Just in case you were wondering, it wasn’t the Philadelphia Inquirer’s Stephen A. Smith who conspired to run Jim O’Brien out of town. It was Allen Iverson. Just ask Stephen A.

It’s hard to believe that O’Brien got fired after just one season, a 43-39 record, a 10-game improvement from the previous year, and a trip to the postseason.

O’Brien was fired yesterday, in part because of his coaching ability, but mainly because of his attitude. Check with the Sixers’ inner circle and you’ll get nothing but denials.

Especially from the mercurial star who averaged a league-leading 30.7 points per game and finished with first-team all-NBA honors.

The same player who took the court during the playoffs in Detroit infuriated because O’Brien would not allow his pregnant wife and three children to fly on the team’s chartered plane.
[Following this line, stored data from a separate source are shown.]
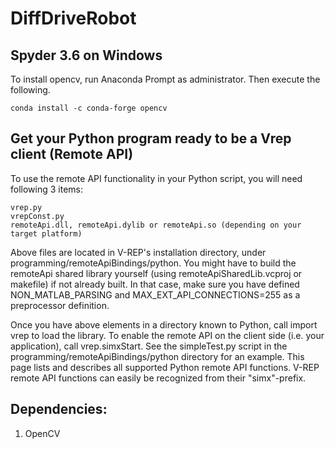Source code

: # DiffDriveRobot

## Spyder 3.6 on Windows
To install opencv, run Anaconda Prompt as administrator. Then execute the following.
```
conda install -c conda-forge opencv
```

## Get your Python program ready to be a Vrep client (Remote API)
To use the remote API functionality in your Python script, you will need following 3 items:
```
vrep.py
vrepConst.py
remoteApi.dll, remoteApi.dylib or remoteApi.so (depending on your target platform)
```
Above files are located in V-REP's installation directory, under programming/remoteApiBindings/python. You might have to build the remoteApi shared library yourself (using remoteApiSharedLib.vcproj or makefile) if not already built. In that case, make sure you have defined NON_MATLAB_PARSING and MAX_EXT_API_CONNECTIONS=255 as a preprocessor definition.

Once you have above elements in a directory known to Python, call import vrep to load the library. To enable the remote API on the client side (i.e. your application), call vrep.simxStart. See the simpleTest.py script in the programming/remoteApiBindings/python directory for an example. This page lists and describes all supported Python remote API functions. V-REP remote API functions can easily be recognized from their "simx"-prefix.


## Dependencies:
1. OpenCV
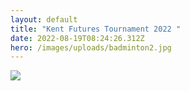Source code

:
 ```yaml
---
layout: default
title: "Kent Futures Tournament 2022 "
date: 2022-08-19T08:24:26.312Z
hero: /images/uploads/badminton2.jpg
---
```

![](/images/uploads/futures2022.jpg)
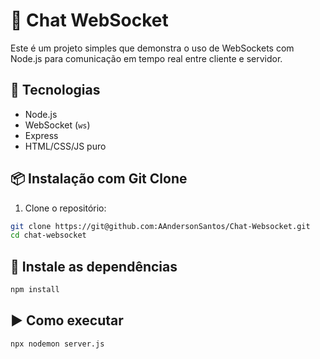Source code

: # 🧩 Chat WebSocket

Este é um projeto simples que demonstra o uso de WebSockets com Node.js para comunicação em tempo real entre cliente e servidor.

## 🚀 Tecnologias

- Node.js
- WebSocket (`ws`)
- Express
- HTML/CSS/JS puro


## 📦 Instalação com Git Clone

1. Clone o repositório:
```bash
git clone https://git@github.com:AAndersonSantos/Chat-Websocket.git
cd chat-websocket
```


## 🤖 Instale as dependências
```bash
npm install
```

## ▶️ Como executar
```bash
npx nodemon server.js
```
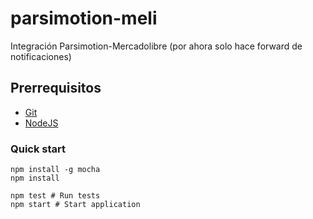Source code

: parsimotion-meli
================

Integración Parsimotion-Mercadolibre (por ahora solo hace forward de notificaciones)

## Prerrequisitos

* [Git](http://git-scm.com/)
* [NodeJS](http://nodejs.org/)

### Quick start

```
npm install -g mocha
npm install

npm test # Run tests
npm start # Start application
```
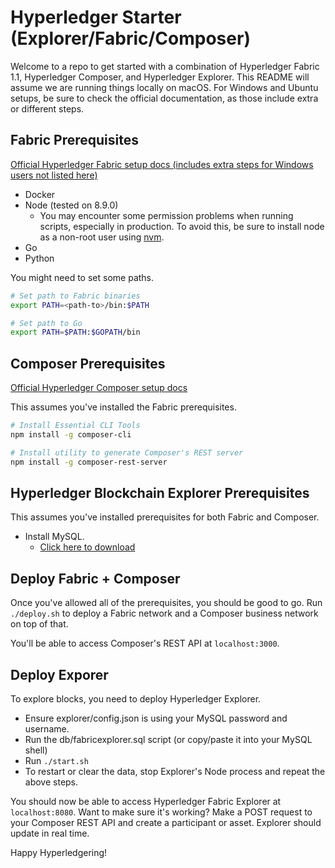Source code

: # Hyperledger Starter (Explorer/Fabric/Composer)

Welcome to a repo to get started with a combination of Hyperledger Fabric 1.1, Hyperledger Composer, and Hyperledger Explorer. This README will assume we are running things locally on macOS. For Windows and Ubuntu setups, be sure to check the official documentation, as those include extra or different steps.

## Fabric Prerequisites

[Official Hyperledger Fabric setup docs (includes extra steps for Windows users not listed here)](http://hyperledger-fabric.readthedocs.io/en/release-1.1/prereqs.html)

* Docker
* Node (tested on 8.9.0)
  * You may encounter some permission problems when running scripts, especially in production. To avoid this, be sure to install node as a non-root user using [nvm](https://github.com/creationix/nvm).
* Go
* Python

You might need to set some paths.

```bash
# Set path to Fabric binaries
export PATH=<path-to>/bin:$PATH

# Set path to Go
export PATH=$PATH:$GOPATH/bin
```

## Composer Prerequisites

[Official Hyperledger Composer setup docs](http://hyperledger-fabric.readthedocs.io/en/release-1.1/prereqs.html)

This assumes you've installed the Fabric prerequisites.

```bash
# Install Essential CLI Tools
npm install -g composer-cli

# Install utility to generate Composer's REST server
npm install -g composer-rest-server
```

## Hyperledger Blockchain Explorer Prerequisites

This assumes you've installed prerequisites for both Fabric and Composer.

* Install MySQL.
  * [Click here to download](https://www.mysql.com/)

## Deploy Fabric + Composer

Once you've allowed all of the prerequisites, you should be good to go. Run `./deploy.sh` to deploy a Fabric network and a Composer business network on top of that.

You'll be able to access Composer's REST API at `localhost:3000`.

## Deploy Exporer

To explore blocks, you need to deploy Hyperledger Explorer.

* Ensure explorer/config.json is using your MySQL password and username.
* Run the db/fabricexplorer.sql script (or copy/paste it into your MySQL shell)
* Run `./start.sh`
* To restart or clear the data, stop Explorer's Node process and repeat the above steps.

You should now be able to access Hyperledger Fabric Explorer at `localhost:8080`. Want to make sure it's working? Make a POST request to your Composer REST API and create a participant or asset. Explorer should update in real time.

Happy Hyperledgering!
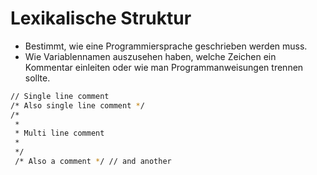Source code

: # Lexikalische Struktur

- Bestimmt, wie eine Programmiersprache geschrieben werden muss.
- Wie Variablennamen auszusehen haben, welche Zeichen ein Kommentar einleiten oder wie man Programmanweisungen trennen sollte.

```bash
// Single line comment
/* Also single line comment */
/*
 *
 * Multi line comment
 *
 */
 /* Also a comment */ // and another
```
Iverson never liked O’Brien so much as he tolerated him. He never believed O’Brien was the coach who would maximize the potential of Samuel Dalembert, Willie Green, or anyone else who thought to dribble before shooting.

But at this moment, with Iverson “not young anymore,” as he has said on many occasions this year, the pressure falls squarely on him to produce and to not see a sixth coach depart under his watch.

Johnny Davis was a first-year coach tagged with low expectations, but it still counted as a departure. Larry Brown took six years to exit, leaving behind the impression that he couldn’t coach Iverson any longer.

Then there was Randy Ayers (someone Cheeks covets as his top assistant), dismissed after only 52 games on the job. Interim coach and noted disciplinarian Chris Ford followed and took about two hours to sever any relationship with Iverson.

Now O’Brien is the latest sacrificial lamb, the one presumably incapable of meshing athletic youth and experience with the three-time scoring champion.

It is possible that Iverson had very little to do with this. He did just finish following up the regular season with averages of 31.2 points and 10 assists on 46.8 percent shooting in the playoffs.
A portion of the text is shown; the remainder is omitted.